── Data shown

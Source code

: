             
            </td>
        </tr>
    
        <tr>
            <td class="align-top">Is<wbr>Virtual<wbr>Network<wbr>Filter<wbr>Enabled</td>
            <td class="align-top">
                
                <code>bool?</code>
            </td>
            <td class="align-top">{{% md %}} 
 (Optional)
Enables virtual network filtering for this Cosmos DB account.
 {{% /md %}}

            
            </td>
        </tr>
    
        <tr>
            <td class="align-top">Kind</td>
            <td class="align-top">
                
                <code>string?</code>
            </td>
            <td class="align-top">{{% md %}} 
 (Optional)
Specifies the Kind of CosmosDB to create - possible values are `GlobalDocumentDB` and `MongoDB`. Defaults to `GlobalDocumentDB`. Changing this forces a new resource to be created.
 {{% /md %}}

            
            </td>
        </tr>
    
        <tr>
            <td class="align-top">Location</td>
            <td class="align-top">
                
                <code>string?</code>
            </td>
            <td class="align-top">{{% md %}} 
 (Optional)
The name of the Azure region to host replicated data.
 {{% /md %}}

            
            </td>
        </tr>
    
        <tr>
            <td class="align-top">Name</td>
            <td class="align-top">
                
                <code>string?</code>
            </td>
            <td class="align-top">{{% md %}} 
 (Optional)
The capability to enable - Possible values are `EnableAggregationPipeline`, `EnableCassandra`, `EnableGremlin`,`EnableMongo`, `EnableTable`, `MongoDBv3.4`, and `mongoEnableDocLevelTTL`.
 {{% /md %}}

────
── Data shown

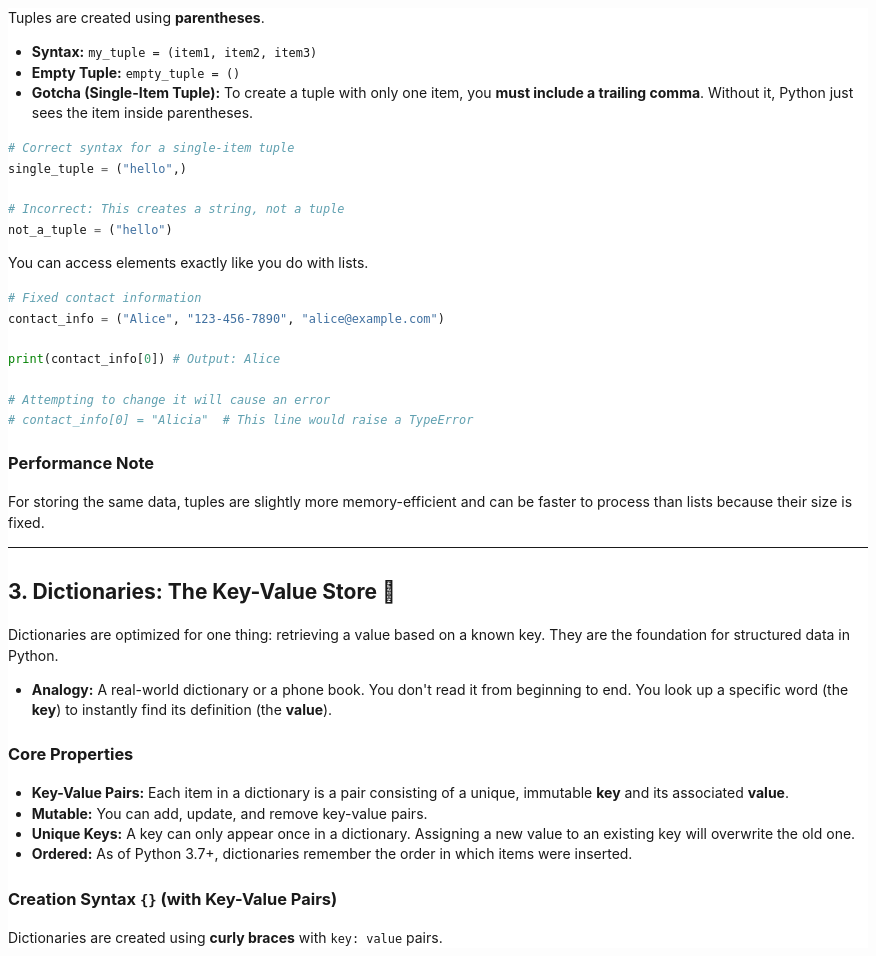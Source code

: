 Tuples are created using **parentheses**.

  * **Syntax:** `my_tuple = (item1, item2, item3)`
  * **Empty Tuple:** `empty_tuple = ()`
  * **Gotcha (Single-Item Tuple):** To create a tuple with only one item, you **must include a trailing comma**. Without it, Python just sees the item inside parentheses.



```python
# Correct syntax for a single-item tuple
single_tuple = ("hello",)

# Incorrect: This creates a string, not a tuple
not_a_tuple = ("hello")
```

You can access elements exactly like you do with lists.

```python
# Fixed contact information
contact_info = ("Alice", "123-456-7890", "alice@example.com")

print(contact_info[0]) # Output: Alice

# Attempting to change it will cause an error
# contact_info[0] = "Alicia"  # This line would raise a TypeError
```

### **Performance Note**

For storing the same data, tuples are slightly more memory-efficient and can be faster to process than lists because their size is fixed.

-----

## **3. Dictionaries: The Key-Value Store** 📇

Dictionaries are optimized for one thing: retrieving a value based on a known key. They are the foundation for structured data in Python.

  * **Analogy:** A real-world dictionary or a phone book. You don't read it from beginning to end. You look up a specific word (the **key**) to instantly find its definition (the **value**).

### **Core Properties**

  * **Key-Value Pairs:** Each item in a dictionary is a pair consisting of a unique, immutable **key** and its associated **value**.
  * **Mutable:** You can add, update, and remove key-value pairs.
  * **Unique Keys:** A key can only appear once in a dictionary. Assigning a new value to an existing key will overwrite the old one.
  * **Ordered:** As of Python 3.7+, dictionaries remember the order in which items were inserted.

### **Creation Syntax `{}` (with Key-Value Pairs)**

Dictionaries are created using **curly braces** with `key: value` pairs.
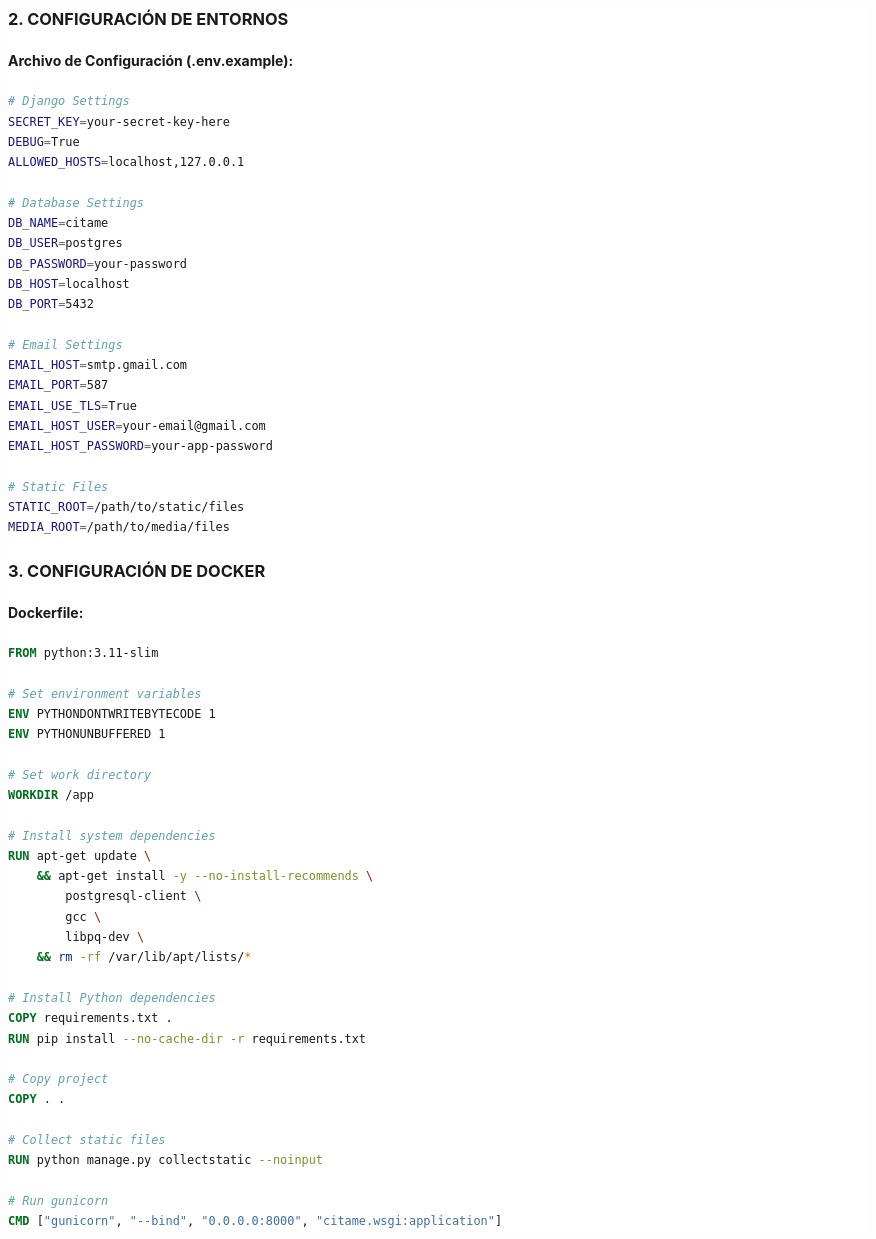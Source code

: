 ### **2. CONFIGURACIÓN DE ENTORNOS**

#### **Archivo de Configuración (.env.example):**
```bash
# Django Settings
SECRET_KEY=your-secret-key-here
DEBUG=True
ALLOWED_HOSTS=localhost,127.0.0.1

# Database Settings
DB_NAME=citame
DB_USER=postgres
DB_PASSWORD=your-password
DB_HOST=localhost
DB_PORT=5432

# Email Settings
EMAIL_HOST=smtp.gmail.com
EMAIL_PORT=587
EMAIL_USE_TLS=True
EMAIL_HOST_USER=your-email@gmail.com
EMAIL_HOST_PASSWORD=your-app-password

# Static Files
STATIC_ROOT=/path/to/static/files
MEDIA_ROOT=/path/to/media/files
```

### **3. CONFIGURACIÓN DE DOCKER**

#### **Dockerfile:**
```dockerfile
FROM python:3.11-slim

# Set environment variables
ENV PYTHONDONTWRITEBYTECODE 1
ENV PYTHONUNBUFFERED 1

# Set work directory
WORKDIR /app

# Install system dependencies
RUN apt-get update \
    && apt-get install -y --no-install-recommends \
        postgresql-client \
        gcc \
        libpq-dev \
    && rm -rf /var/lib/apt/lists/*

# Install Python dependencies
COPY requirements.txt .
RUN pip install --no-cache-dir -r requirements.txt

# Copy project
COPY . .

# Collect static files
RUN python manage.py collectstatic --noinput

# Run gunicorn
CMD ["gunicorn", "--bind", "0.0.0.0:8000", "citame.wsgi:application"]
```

────

§ **Task**
Only the lines above that hold "created" are wanted. Show every one of them.

§ **Solution to the exercise**
Specifies the Kind of CosmosDB to create - possible values are `GlobalDocumentDB` and `MongoDB`. Defaults to `GlobalDocumentDB`. Changing this forces a new resource to be created.
: Tuples are created using **parentheses**.
Dictionaries are created using **curly braces** with `key: value` pairs.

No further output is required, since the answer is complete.